There is a subtle consequence of this that came up in another thread.
Consider an inner class that extends its outer class, as it might if
the outer class is abstract with a factory method. An inner-class
method with the same signature as one in its inherited containing
class only overrides the outer/super method if the outer/super method
has at least package-private access. If the outer method has private
access, the inner method does not override it.


You're right, this is subtle. The rule is

    1. Private methods are not virtual and thus can't be overridden.

It's somewhat tempting to think that the rule is

    2. Private methods are not visible to descendent classes and thus can't
be overridden.

The fact that inner and nested classes, which *can* see the private methods,
still can't override them demonstrates that the correct rule is 1, not 2.
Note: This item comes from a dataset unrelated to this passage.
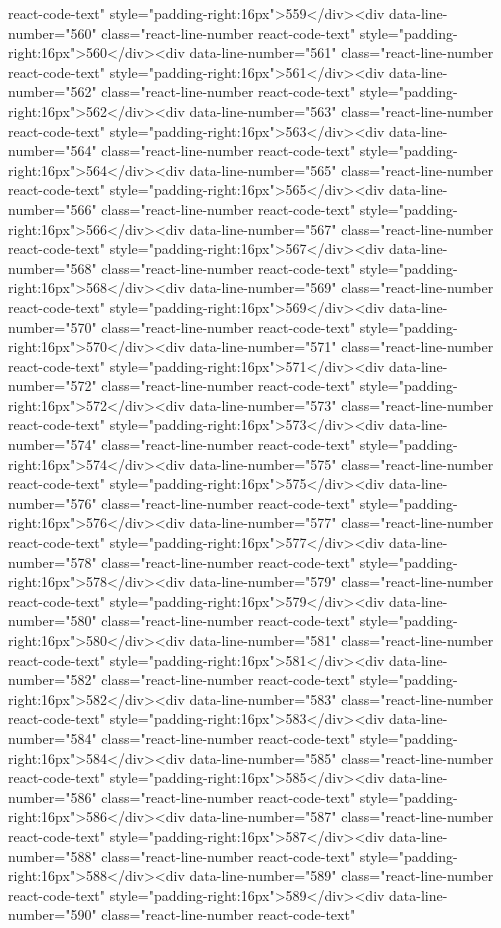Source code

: react-code-text" style="padding-right:16px">559</div><div data-line-number="560" class="react-line-number react-code-text" style="padding-right:16px">560</div><div data-line-number="561" class="react-line-number react-code-text" style="padding-right:16px">561</div><div data-line-number="562" class="react-line-number react-code-text" style="padding-right:16px">562</div><div data-line-number="563" class="react-line-number react-code-text" style="padding-right:16px">563</div><div data-line-number="564" class="react-line-number react-code-text" style="padding-right:16px">564</div><div data-line-number="565" class="react-line-number react-code-text" style="padding-right:16px">565</div><div data-line-number="566" class="react-line-number react-code-text" style="padding-right:16px">566</div><div data-line-number="567" class="react-line-number react-code-text" style="padding-right:16px">567</div><div data-line-number="568" class="react-line-number react-code-text" style="padding-right:16px">568</div><div data-line-number="569" class="react-line-number react-code-text" style="padding-right:16px">569</div><div data-line-number="570" class="react-line-number react-code-text" style="padding-right:16px">570</div><div data-line-number="571" class="react-line-number react-code-text" style="padding-right:16px">571</div><div data-line-number="572" class="react-line-number react-code-text" style="padding-right:16px">572</div><div data-line-number="573" class="react-line-number react-code-text" style="padding-right:16px">573</div><div data-line-number="574" class="react-line-number react-code-text" style="padding-right:16px">574</div><div data-line-number="575" class="react-line-number react-code-text" style="padding-right:16px">575</div><div data-line-number="576" class="react-line-number react-code-text" style="padding-right:16px">576</div><div data-line-number="577" class="react-line-number react-code-text" style="padding-right:16px">577</div><div data-line-number="578" class="react-line-number react-code-text" style="padding-right:16px">578</div><div data-line-number="579" class="react-line-number react-code-text" style="padding-right:16px">579</div><div data-line-number="580" class="react-line-number react-code-text" style="padding-right:16px">580</div><div data-line-number="581" class="react-line-number react-code-text" style="padding-right:16px">581</div><div data-line-number="582" class="react-line-number react-code-text" style="padding-right:16px">582</div><div data-line-number="583" class="react-line-number react-code-text" style="padding-right:16px">583</div><div data-line-number="584" class="react-line-number react-code-text" style="padding-right:16px">584</div><div data-line-number="585" class="react-line-number react-code-text" style="padding-right:16px">585</div><div data-line-number="586" class="react-line-number react-code-text" style="padding-right:16px">586</div><div data-line-number="587" class="react-line-number react-code-text" style="padding-right:16px">587</div><div data-line-number="588" class="react-line-number react-code-text" style="padding-right:16px">588</div><div data-line-number="589" class="react-line-number react-code-text" style="padding-right:16px">589</div><div data-line-number="590" class="react-line-number react-code-text"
The exact statement in the JLS, s. 8.2, is

Members of a class that are declared private are not inherited
by subclasses of that class. Only members of a class that are
declared protected or public are inherited by subclasses
declared in a package other than the one in which the class is
declared.

<http://java.sun.com/docs/books/jls/third_edition/html/classes.html#8.2>

Also, s. 8.4.8.1
<http://java.sun.com/docs/books/jls/third_edition/html/classes.html#8.4.8.1>

Your summary (#1) is accurate and succinct.